Understanding the Calculator
A matrix can describe a linear transformation between two vector spaces. The number of columns gives the domain dimension. The number of rows gives the codomain dimension. This calculator reads the transformation matrix, optional domain basis, optional codomain basis, and an optional coordinate vector. It then reports the main structural facts behind the mapping.

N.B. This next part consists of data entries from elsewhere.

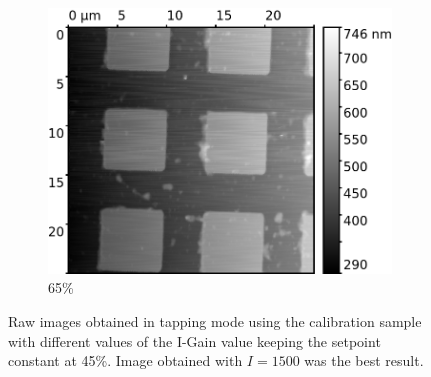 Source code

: \documentclass[11pt,a4paper]{article}
\begin{document}
\begin{appendices}
\begin{figure}[H]
\begin{subfigure}[b]{0.48\textwidth}
\includegraphics[width=\textwidth]{tapping_mode_Igain_2000}
\caption{65\%}
\end{subfigure}
\caption{Raw images obtained in tapping mode using the calibration sample with different values of the I-Gain value keeping the setpoint constant at 45\%. Image obtained with $I=1500$ was the best result.}
\end{figure}

\end{appendices}
\end{document}
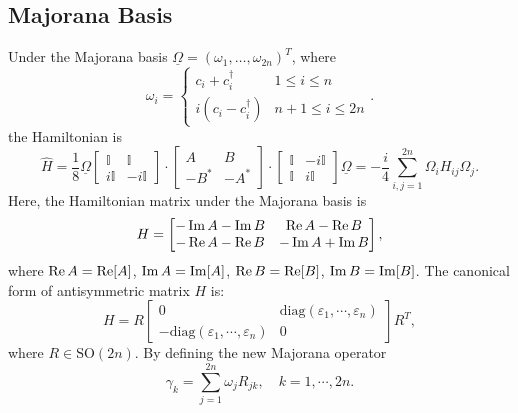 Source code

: \documentclass{SciPost}
\begin{document}
\subsection{Majorana Basis}
Under the Majorana basis $\underline\Omega=(\omega_1,\dots,\omega_{2n})^T$, where
\begin{equation}
	\omega_i = \begin{cases}
		c_i + c_i^\dagger & 1 \le i \le n \\
		i(c_i-c_i^\dagger) & n+1 \le i \le 2n
	\end{cases}.
\end{equation}
the Hamiltonian is
\begin{equation}
	\hat H = \frac{1}{8} \underline\Omega 
	\begin{bmatrix}
		\mathbb{I} & \mathbb{I} \\ i\mathbb{I} & -i\mathbb{I}
	\end{bmatrix}\cdot
	\begin{bmatrix}
		A & B \\ -B^* & -A^*
	\end{bmatrix}\cdot
	\begin{bmatrix}
		\mathbb{I} & -i\mathbb{I} \\ \mathbb{I} & i\mathbb{I}
	\end{bmatrix}
	\underline\Omega 
	= -\frac{i}{4} \sum_{i,j=1}^{2n} \Omega_i H_{ij} \Omega_j.
\end{equation}
Here, the Hamiltonian matrix under the Majorana basis is
\begin{equation}
	H = \begin{bmatrix}
		-\operatorname{Im}{A} - \operatorname{Im}{B} & \operatorname{Re}{A} - \operatorname{Re}{B} \\
    	-\operatorname{Re}{A} - \operatorname{Re}{B} &  -\operatorname{Im}{A} + \operatorname{Im}{B}
	\end{bmatrix},
\end{equation}
where $\operatorname{Re}{A} = \mathrm{Re}[A]$, $\operatorname{Im}{A} = \mathrm{Im}[A]$, $\operatorname{Re}{B} = \mathrm{Re}[B]$, $\operatorname{Im}{B} = \mathrm{Im}[B]$. 
The canonical form of antisymmetric matrix $H$ is:
\begin{equation}
	H = R \begin{bmatrix}
		0 & \mathrm{diag}(\varepsilon_1,\cdots,\varepsilon_n) \\ 
		-\mathrm{diag}(\varepsilon_1,\cdots,\varepsilon_n) & 0
	\end{bmatrix} R^T,
\end{equation}
where $R \in \mathrm{SO}(2n)$.
By defining the new Majorana operator 
\begin{equation}
	\gamma_k = \sum_{j=1}^{2n} \omega_j R_{jk},\quad
	k=1,\cdots,2n.
\end{equation}
\end{document}
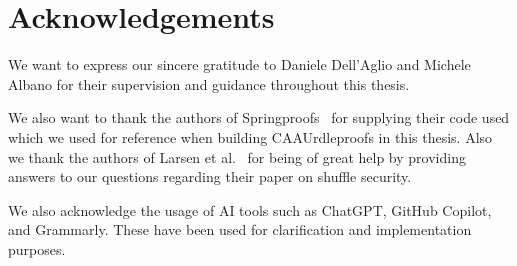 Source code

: 

\section{Acknowledgements}\label{sec:acknowledgements}
We want to express our sincere gratitude to Daniele Dell'Aglio and Michele Albano for their supervision and guidance throughout this thesis.

We also want to thank the authors of Springproofs~\cite{zhang2024springproofs} for supplying their code used which we used for reference when building CAAUrdleproofs in this thesis.
Also we thank the authors of Larsen et al.~\cite{cryptoeprint:2022/560} for being of great help by providing answers to our questions regarding their paper on shuffle security.

We also acknowledge the usage of AI tools such as ChatGPT, GitHub Copilot, and Grammarly.
These have been used for clarification and implementation purposes. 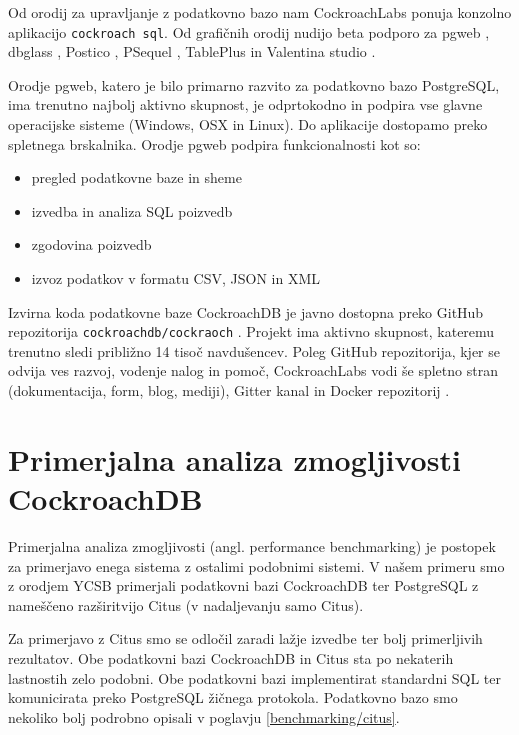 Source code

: \documentclass[a4paper, 12pt]{book}
\begin{document}
Od orodij za upravljanje z podatkovno bazo nam CockroachLabs ponuja konzolno aplikacijo \texttt{cockroach sql}. Od grafičnih orodij nudijo beta podporo \cite{CRDB-meta-vizualizers} za pgweb \cite{pgweb-home}, dbglass \cite{dbglass-home}, Postico \cite{postico-home}, PSequel \cite{psequel-home}, TablePlus \cite{tableplus-home} in Valentina studio \cite{valentinastudio-home}.

Orodje pgweb, katero je bilo primarno razvito za podatkovno bazo PostgreSQL, ima trenutno najbolj aktivno skupnost, je odprtokodno in podpira vse glavne operacijske sisteme (Windows, OSX in Linux). Do aplikacije dostopamo preko spletnega brskalnika. Orodje pgweb podpira funkcionalnosti kot so:

\begin{itemize}
    \item pregled podatkovne baze in sheme
    \item izvedba in analiza SQL poizvedb
    \item zgodovina poizvedb
    \item izvoz podatkov v formatu CSV, JSON in XML
\end{itemize}

Izvirna koda podatkovne baze CockroachDB je javno dostopna preko GitHub repozitorija \texttt{cockroachdb/cockraoch} \cite{cockroachdb/cockroach}. Projekt ima aktivno skupnost, kateremu trenutno sledi približno 14 tisoč navdušencev. Poleg GitHub repozitorija, kjer se odvija ves razvoj, vodenje nalog in pomoč, CockroachLabs vodi še spletno stran \cite{CRDB-home} (dokumentacija, form, blog, mediji), Gitter kanal \cite{CRDB-gitter} in Docker repozitorij \cite{CRDB-docker}.

\chapter{Primerjalna analiza zmogljivosti CockroachDB}

Primerjalna analiza zmogljivosti (angl. performance benchmarking) je postopek za primerjavo enega sistema z ostalimi podobnimi sistemi. V našem primeru smo z orodjem YCSB primerjali podatkovni bazi CockroachDB ter PostgreSQL z nameščeno razširitvijo Citus (v nadaljevanju samo Citus). 

Za primerjavo z Citus smo se odločil zaradi lažje izvedbe ter bolj primerljivih rezultatov. Obe podatkovni bazi CockroachDB in Citus sta po nekaterih lastnostih zelo podobni. Obe podatkovni bazi implementirat standardni SQL ter komunicirata preko PostgreSQL žičnega protokola. Podatkovno bazo smo nekoliko bolj podrobno opisali v poglavju \ref{benchmarking/citus}.
\end{document}
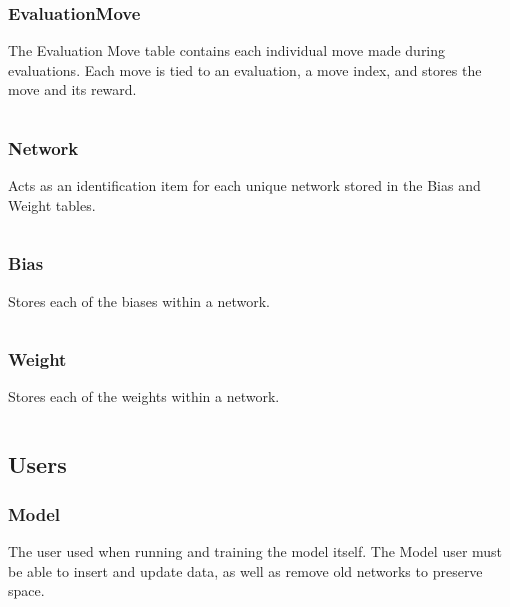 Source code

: \documentclass[12pt]{article}
\begin{document}
\inputminted{SQL}{../../sql/tables/evaluation.sql}

\subsubsection{EvaluationMove}

The Evaluation Move table contains each individual move made during evaluations. Each move is tied to an evaluation, a move index, and stores the move and its reward.

\inputminted{SQL}{../../sql/tables/evaluationmove.sql}

\subsubsection{Network}

Acts as an identification item for each unique network stored in the Bias and Weight tables.

\inputminted{SQL}{../../sql/tables/network.sql}

\subsubsection{Bias}

Stores each of the biases within a network.

\inputminted{SQL}{../../sql/tables/bias.sql}

\subsubsection{Weight}

Stores each of the weights within a network.

\inputminted{SQL}{../../sql/tables/weight.sql}

\subsection{Users}

\subsubsection{Model}

The user used when running and training the model itself. The Model user must be able to insert and update data, as well as remove old networks to preserve space.

\inputminted{SQL}{../../sql/users/model.sql}
\end{document}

Basis, Domain, and Codomain
The domain is the space where input vectors live. For an m by n matrix, the domain is normally R^n. The codomain is the target space. It is normally R^m. A basis gives a coordinate language for a vector space. When a domain basis is supplied, the input coordinates are first converted into the standard coordinate system. When a codomain basis is supplied, the output vector is converted into coordinates relative to that codomain basis.
Rank, Kernel, and Image
Rank measures the dimension of the image. It tells how many independent output directions the matrix can produce. Nullity measures the dimension of the kernel. It tells how many independent input directions collapse to zero. The rank nullity relation connects these values. Rank plus nullity equals the domain dimension. This is a central check for a valid linear transformation.
Coordinate Change Insight
The calculator also builds the matrix of the same transformation between chosen bases. It uses the form C inverse times A times B. Here A is the standard matrix. B stores the domain basis vectors as columns. C stores the codomain basis vectors as columns. This converted matrix maps domain basis coordinates directly into codomain basis coordinates.
Practical Use Cases
This tool helps when studying linear algebra, computer graphics, data transformations, differential systems, or engineering models. It can confirm whether a set of vectors spans the image. It can identify free variables in the kernel. It can also show whether custom bases are valid. This makes the result easier to compare with homework, lecture notes, or manual row reduction work.
Good Input Habits
Enter rows on separate lines. Separate values with spaces or commas. Use square matrices for bases. Keep basis columns independent. Review warnings if a basis is singular. Use the example table to test the layout first. Then compare exported records with your saved work later.